==== WORKING DATA ====
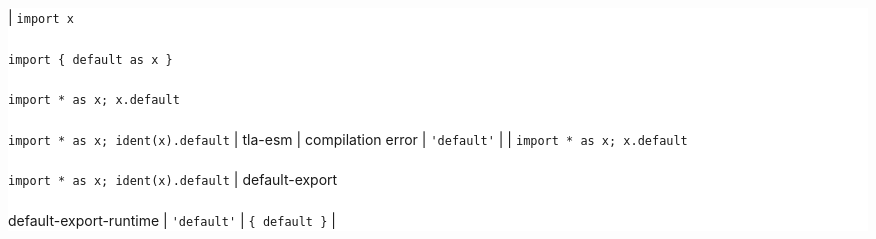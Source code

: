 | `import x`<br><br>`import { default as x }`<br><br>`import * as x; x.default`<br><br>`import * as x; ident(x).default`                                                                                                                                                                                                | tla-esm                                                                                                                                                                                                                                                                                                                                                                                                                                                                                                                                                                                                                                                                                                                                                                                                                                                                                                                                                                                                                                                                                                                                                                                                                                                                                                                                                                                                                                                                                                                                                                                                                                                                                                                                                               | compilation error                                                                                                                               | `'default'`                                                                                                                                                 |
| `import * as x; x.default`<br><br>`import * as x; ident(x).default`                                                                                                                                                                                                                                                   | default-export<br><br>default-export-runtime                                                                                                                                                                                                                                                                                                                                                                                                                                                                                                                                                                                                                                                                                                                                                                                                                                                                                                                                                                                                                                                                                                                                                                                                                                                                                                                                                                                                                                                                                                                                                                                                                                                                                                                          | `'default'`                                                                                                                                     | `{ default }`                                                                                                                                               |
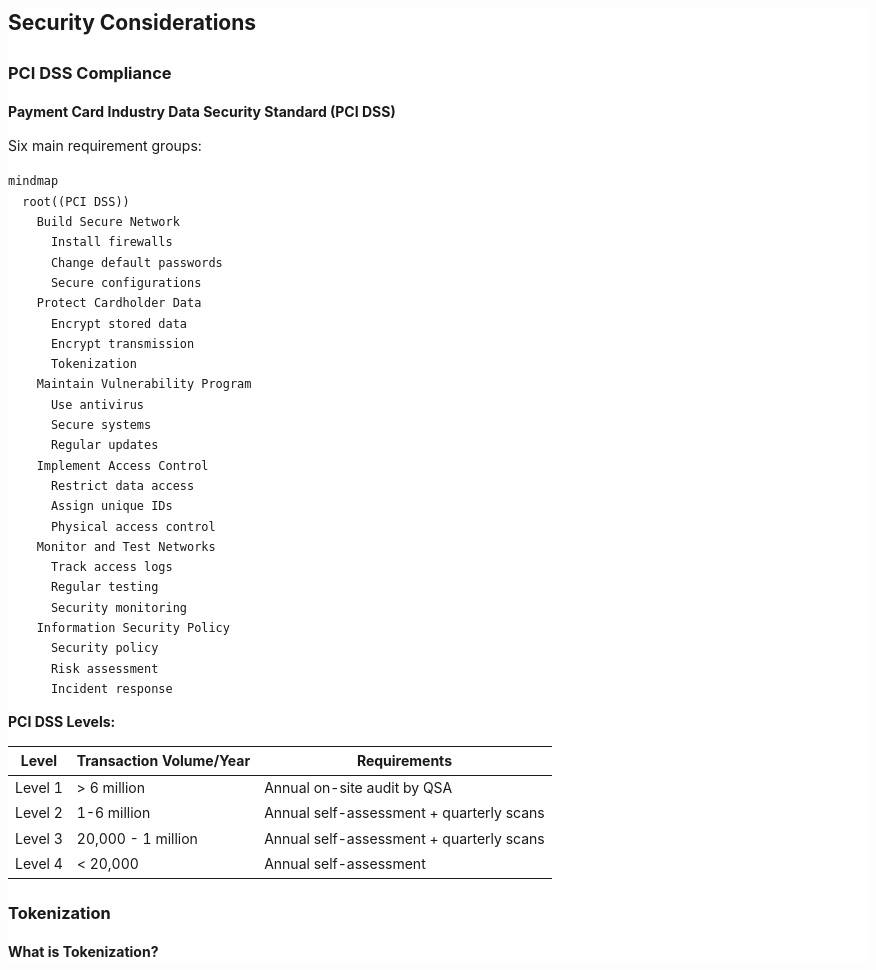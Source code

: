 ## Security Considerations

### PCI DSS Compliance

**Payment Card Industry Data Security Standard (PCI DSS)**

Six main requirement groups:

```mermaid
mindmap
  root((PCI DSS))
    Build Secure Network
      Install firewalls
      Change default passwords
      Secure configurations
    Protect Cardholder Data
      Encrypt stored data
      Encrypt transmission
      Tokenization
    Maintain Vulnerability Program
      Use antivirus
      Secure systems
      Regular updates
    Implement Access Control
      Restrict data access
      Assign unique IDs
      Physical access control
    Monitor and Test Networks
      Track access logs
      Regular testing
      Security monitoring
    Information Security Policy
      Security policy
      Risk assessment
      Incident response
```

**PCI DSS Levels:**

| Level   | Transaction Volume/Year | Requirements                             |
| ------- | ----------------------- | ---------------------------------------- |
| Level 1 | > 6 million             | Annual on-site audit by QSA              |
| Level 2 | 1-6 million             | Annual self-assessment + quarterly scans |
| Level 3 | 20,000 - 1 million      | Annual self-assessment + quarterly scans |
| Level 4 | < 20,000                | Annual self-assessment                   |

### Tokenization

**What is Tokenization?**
====
#### [TASK TO COMPLETE]
Without copying any picture, write out all of the material exactly as it reads.

#### [EXERCISE ANSWER]
Source code

: | `import x`<br><br>`import { default as x }`<br><br>`import * as x; x.default`<br><br>`import * as x; ident(x).default`                                                                                                                                                                                                | tla-esm                                                                                                                                                                                                                                                                                                                                                                                                                                                                                                                                                                                                                                                                                                                                                                                                                                                                                                                                                                                                                                                                                                                                                                                                                                                                                                                                                                                                                                                                                                                                                                                                                                                                                                                                                               | compilation error                                                                                                                               | `'default'`                                                                                                                                                 |
| `import * as x; x.default`<br><br>`import * as x; ident(x).default`                                                                                                                                                                                                                                                   | default-export<br><br>default-export-runtime                                                                                                                                                                                                                                                                                                                                                                                                                                                                                                                                                                                                                                                                                                                                                                                                                                                                                                                                                                                                                                                                                                                                                                                                                                                                                                                                                                                                                                                                                                                                                                                                                                                                                                                          | `'default'`                                                                                                                                     | `{ default }`                                                                                                                                               |
Source code

: ## Security Considerations

### PCI DSS Compliance

**Payment Card Industry Data Security Standard (PCI DSS)**

Six main requirement groups:

```mermaid
mindmap
  root((PCI DSS))
    Build Secure Network
      Install firewalls
      Change default passwords
      Secure configurations
    Protect Cardholder Data
      Encrypt stored data
      Encrypt transmission
      Tokenization
    Maintain Vulnerability Program
      Use antivirus
      Secure systems
      Regular updates
    Implement Access Control
      Restrict data access
      Assign unique IDs
      Physical access control
    Monitor and Test Networks
      Track access logs
      Regular testing
      Security monitoring
    Information Security Policy
      Security policy
      Risk assessment
      Incident response
```

**PCI DSS Levels:**

| Level   | Transaction Volume/Year | Requirements                             |
| ------- | ----------------------- | ---------------------------------------- |
| Level 1 | > 6 million             | Annual on-site audit by QSA              |
| Level 2 | 1-6 million             | Annual self-assessment + quarterly scans |
| Level 3 | 20,000 - 1 million      | Annual self-assessment + quarterly scans |
| Level 4 | < 20,000                | Annual self-assessment                   |

### Tokenization

**What is Tokenization?**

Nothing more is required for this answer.